Dissolution du gouvernement, le démenti du Premier ministre

Auparavant, dans la journée, sur une radio privée à Conakry le chef d’Etat major général des armées, loyaliste, lui, parlait de tentative de prise de pouvoir par un groupe de militaires. « Je n’ai pas été associé à ce coup, je crois qu’il faut faire face d’abord aux obsèques du président Lansana Conté », a précisé le général Diarra Camara. Il s’oppose à tout coup de force. Il en est de même, naturellement, pour le président de l’Assemblée, et du Premier ministre. Celui-ci a d’ailleurs affirmé que son gouvernement continue à fonctionner. Le Dr. Ahmed Tidjane Souaré a réitéré, sur une radio étrangère, son soutien au respect de la Constitution. Laquelle constitution en son article 34 stipule : « En cas de vacance de la fonction de président de la République consécutive au décès ou à la démission du président de la République ou à tout autre cause d’empêchement définitif, la suppléance est assurée par le président de l’Assemblée nationale… »

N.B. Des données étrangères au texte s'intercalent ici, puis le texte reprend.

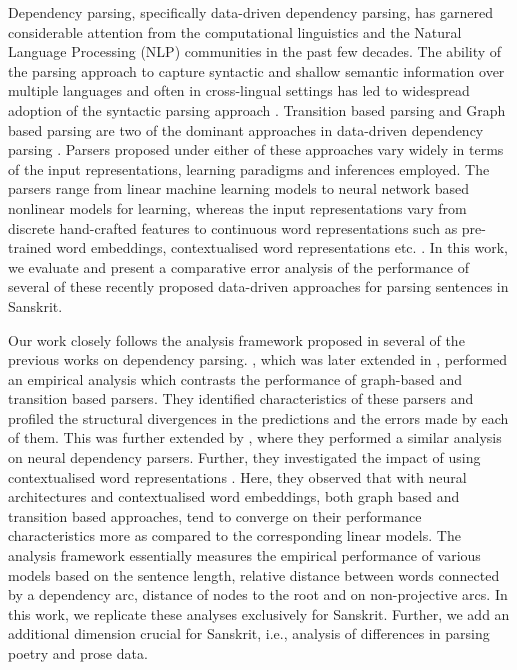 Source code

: \documentclass[11pt]{article}
\begin{document}
Dependency parsing, specifically data-driven dependency parsing, has garnered considerable attention from the computational linguistics and the Natural Language Processing (NLP) communities in the past few decades. The ability of the parsing approach to capture syntactic and shallow semantic information over  multiple languages and often in cross-lingual settings has led to widespread adoption of the syntactic parsing approach \cite{tiedemann-2015-cross,li-etal-2019-semi-supervised,mcdonald-etal-2013-universal}. Transition based parsing and Graph based parsing are two of the dominant approaches in data-driven dependency parsing \cite{mcdonald-nivre-2007-characterizing}. Parsers proposed under either of these approaches vary widely in terms of the input representations, learning paradigms and inferences employed. The parsers range from linear machine learning models to neural network based nonlinear models for learning, whereas the input representations vary from discrete hand-crafted features to continuous word representations such as pre-trained word embeddings, contextualised word representations etc. \cite{kulmizev-etal-2019-deep,peters-etal-2018-deep}. In this work, we evaluate and present a comparative error analysis of the performance of several of these recently proposed data-driven approaches for parsing sentences in Sanskrit. 

Our work closely follows the analysis framework proposed in several of the previous works on dependency parsing. , which was later extended in , performed an empirical analysis which contrasts the performance of graph-based and transition based parsers. They identified characteristics of these parsers  and profiled the structural divergences in the predictions and the errors made by each of them. This was further extended by , where they performed a similar analysis on neural dependency parsers. Further, they investigated the impact of using contextualised word representations \cite{peters-etal-2018-deep}. Here, they observed that with neural architectures and contextualised word embeddings, both graph based and transition based approaches, tend to converge on their performance characteristics more as compared to the corresponding linear models. The analysis framework essentially measures the empirical performance of various models based on the sentence length, relative distance between words connected by a dependency arc, distance of nodes to the root and on non-projective arcs. In this work, we replicate these analyses exclusively for Sanskrit. Further, we add an additional dimension crucial for Sanskrit, i.e., analysis of differences in parsing poetry and prose data. 
\end{document}
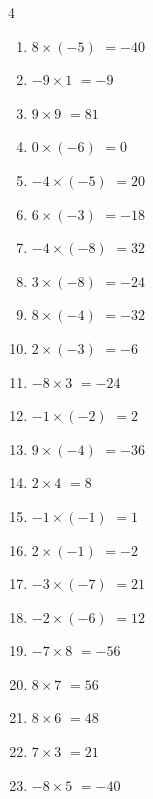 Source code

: \begin{multicols}{4}
\begin{enumerate}
  \item $8\times (-5)$
        $=-40$

  \item $-9\times 1$
        $=-9$

  \item $9\times 9$
        $=81$

  \item $0\times (-6)$
        $=0$

  \item $-4\times (-5)$
        $=20$

  \item $6\times (-3)$
        $=-18$

  \item $-4\times (-8)$
        $=32$

  \item $3\times (-8)$
        $=-24$

  \item $8\times (-4)$
        $=-32$

  \item $2\times (-3)$
        $=-6$

  \item $-8\times 3$
        $=-24$

  \item $-1\times (-2)$
        $=2$

  \item $9\times (-4)$
        $=-36$

  \item $2\times 4$
        $=8$

  \item $-1\times (-1)$
        $=1$

  \item $2\times (-1)$
        $=-2$

  \item $-3\times (-7)$
        $=21$

  \item $-2\times (-6)$
        $=12$

  \item $-7\times 8$
        $=-56$

  \item $8\times 7$
        $=56$

  \item $8\times 6$
        $=48$

  \item $7\times 3$
        $=21$

  \item $-8\times 5$
        $=-40$


\end{enumerate}
\end{multicols}
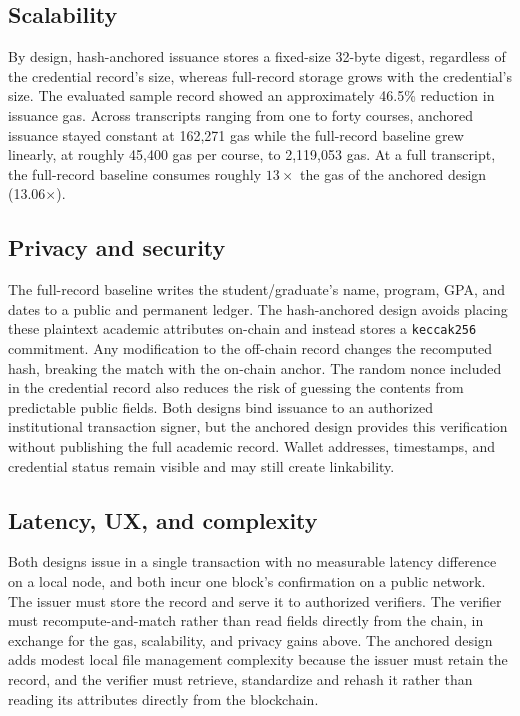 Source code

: \documentclass[conference]{IEEEtran}
\begin{document}
\subsection{Scalability}
By design, hash-anchored issuance stores a fixed-size 32-byte digest, regardless of the credential record's size, whereas full-record storage grows with the credential's size. The evaluated sample record showed an approximately 46.5\% reduction in issuance gas. Across transcripts ranging from one to forty courses, anchored issuance stayed constant at 162,271 gas while the full-record baseline grew linearly, at roughly 45,400 gas per course, to 2,119,053 gas. At a full transcript, the full-record baseline consumes roughly $13\times$ the gas of the anchored design (13.06$\times$). 

\subsection{Privacy and security}
The full-record baseline writes the student/graduate's name, program, GPA, and dates to a public and permanent ledger. The hash-anchored design avoids placing these plaintext academic attributes on-chain and instead stores a \verb|keccak256| commitment. Any modification to the off-chain record changes the recomputed hash, breaking the match with the on-chain anchor. The random nonce included in the credential record also reduces the risk of guessing the contents from predictable public fields. Both designs bind issuance to an authorized institutional transaction signer, but the anchored design provides this verification without publishing the full academic record. Wallet addresses, timestamps, and credential status remain visible and may still create linkability.

\subsection{Latency, UX, and complexity}
Both designs issue in a single transaction with no measurable latency difference on a local node, and both incur one block's confirmation on a public network. The issuer must store the record and serve it to authorized verifiers. The verifier must recompute-and-match rather than read fields directly from the chain, in exchange for the gas, scalability, and privacy gains above.
The anchored design adds modest local file management complexity because the issuer must retain the record, and the verifier must retrieve, standardize and rehash it rather than reading its attributes directly from the blockchain.
\end{document}
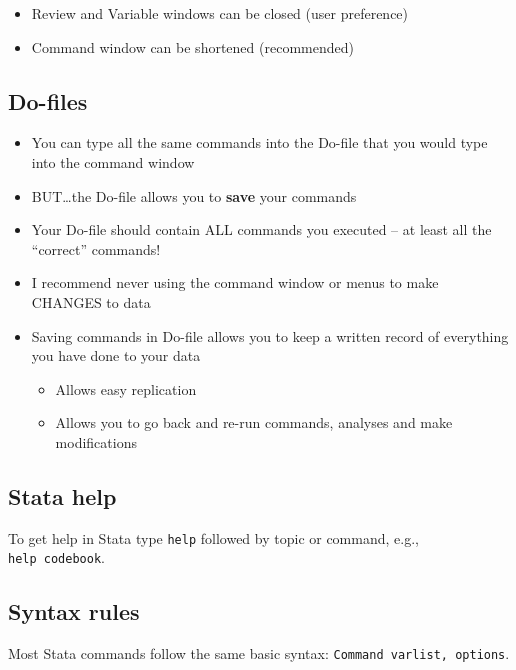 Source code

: \documentclass[
]{book}
\providecommand{\tightlist}{%
  \setlength{\itemsep}{0pt}\setlength{\parskip}{0pt}}
\begin{document}
\begin{itemize}
\tightlist
\item
  Review and Variable windows can be closed (user preference)
\item
  Command window can be shortened (recommended)
\end{itemize}

\hypertarget{do-files}{%
\subsection{Do-files}\label{do-files}}

\begin{itemize}
\tightlist
\item
  You can type all the same commands into the Do-file that you would type into the command window
\item
  BUT\ldots the Do-file allows you to \textbf{save} your commands
\item
  Your Do-file should contain ALL commands you executed -- at least all the ``correct'' commands!
\item
  I recommend never using the command window or menus to make CHANGES to data
\item
  Saving commands in Do-file allows you to keep a written record of everything you have done to your data

  \begin{itemize}
  \tightlist
  \item
    Allows easy replication
  \item
    Allows you to go back and re-run commands, analyses and make modifications
  \end{itemize}
\end{itemize}

\hypertarget{stata-help}{%
\subsection{Stata help}\label{stata-help}}

To get help in Stata type \texttt{help} followed by topic or command, e.g., \texttt{help\ codebook}.

\hypertarget{syntax-rules-2}{%
\subsection{Syntax rules}\label{syntax-rules-2}}

Most Stata commands follow the same basic syntax: \texttt{Command\ varlist,\ options}.
\end{document}
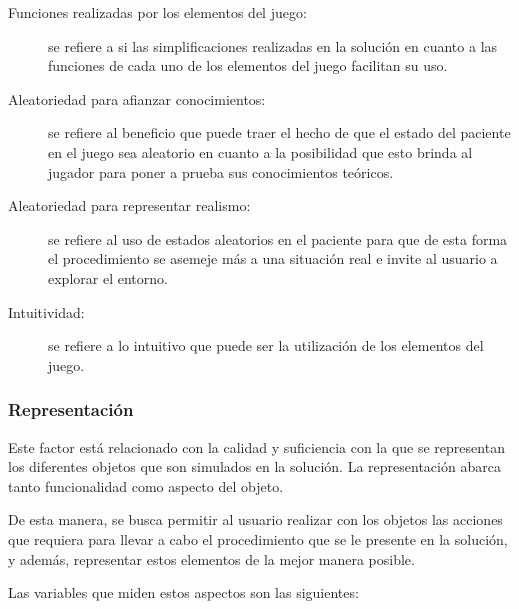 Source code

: \begin{description}



\item[Funciones realizadas por los elementos del juego:] se refiere a si las 
	simplificaciones realizadas en la solución en cuanto a las funciones de cada uno 
	de los elementos del juego facilitan su uso.


\item[Aleatoriedad para afianzar conocimientos:] se refiere al beneficio que
    puede traer el hecho de que el estado del paciente en el juego sea aleatorio
    en cuanto a la posibilidad que esto brinda al jugador para poner a prueba
    sus conocimientos teóricos.

\item[Aleatoriedad para representar realismo:] se refiere al uso de estados
    aleatorios en el paciente para que de esta forma el procedimiento se asemeje
    más a una situación real e invite al usuario a explorar el entorno.

\item[Intuitividad:] se refiere a lo intuitivo que puede ser la
    utilización de los elementos del juego.

\end{description}

\subsubsection{Representación}
\label{sec:sub_representacion}

Este factor está relacionado con la calidad y suficiencia con la que se
representan los diferentes objetos que son simulados en la solución. La
representación abarca tanto funcionalidad como aspecto del objeto.

De esta manera, se busca permitir al usuario realizar con los objetos las
acciones que requiera para llevar a cabo el procedimiento que se le presente en
la solución, y además, representar estos elementos de la mejor manera posible.

Las variables que miden estos aspectos son las siguientes:

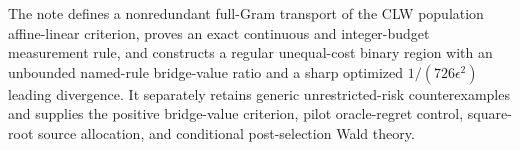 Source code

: The note defines a nonredundant full-Gram transport of the CLW population affine-linear criterion, proves an exact continuous and integer-budget measurement rule, and constructs a regular unequal-cost binary region with an unbounded named-rule bridge-value ratio and a sharp optimized \(1/(726\epsilon^2)\) leading divergence. It separately retains generic unrestricted-risk counterexamples and supplies the positive bridge-value criterion, pilot oracle-regret control, square-root source allocation, and conditional post-selection Wald theory. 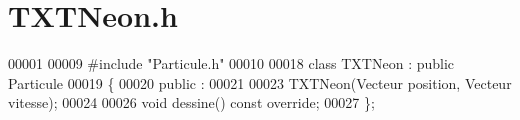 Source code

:\section{T\+X\+T\+Neon.\+h}
\label{_t_x_t_neon_8h_source}

\begin{DoxyCode}
00001 
00009 \textcolor{preprocessor}{#include "Particule.h"}
00010 
00018 \textcolor{keyword}{class }TXTNeon : \textcolor{keyword}{public} Particule
00019 \{
00020     \textcolor{keyword}{public} :
00021     
00023     TXTNeon(Vecteur position, Vecteur vitesse);
00024     
00026     \textcolor{keywordtype}{void} dessine() \textcolor{keyword}{const override};
00027 \};
\end{DoxyCode}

Mais à Conakry, beaucoup d’observateurs préfèrent l’hypothèse militaire sous prétexte que cette Assemblée nationale n’est plus légale, car son mandat a expiré depuis juin 2006. Qu’à cela ne tienne, certains leaders de l’opposition Comme Sidya Touré et Jean-Marie Doré soutiennent le retour de l’ordre constitutionnel. Mais une partie de l’opinion publique guinéenne ne trouve aucun inconvénient à ce que les militaires prennent à nouveau le pouvoir. « Les militaires n’ont qu’à prendre le pouvoir et organiser après des élections anticipées… » entend-on souvent actuellement dans les rues de Conakry. « On n’a connu que la misère sous Conté », nous a, par exemple, confié un jeune enseignant.

Aux dernières nouvelles, dans le septième communiqué des putschistes, Moussa Dadis Camara et ses camarades d’armes s’engagent à organiser les présidentielles au plus tard en décembre 2010. Dans le huitième communiqué, ils mettent en garde contre toute velléité d’envoi de mercenaires pour déstabiliser le pays.

Les funérailles du président Lansana Conté sont prévues, semble- t-il, pour ce vendredi.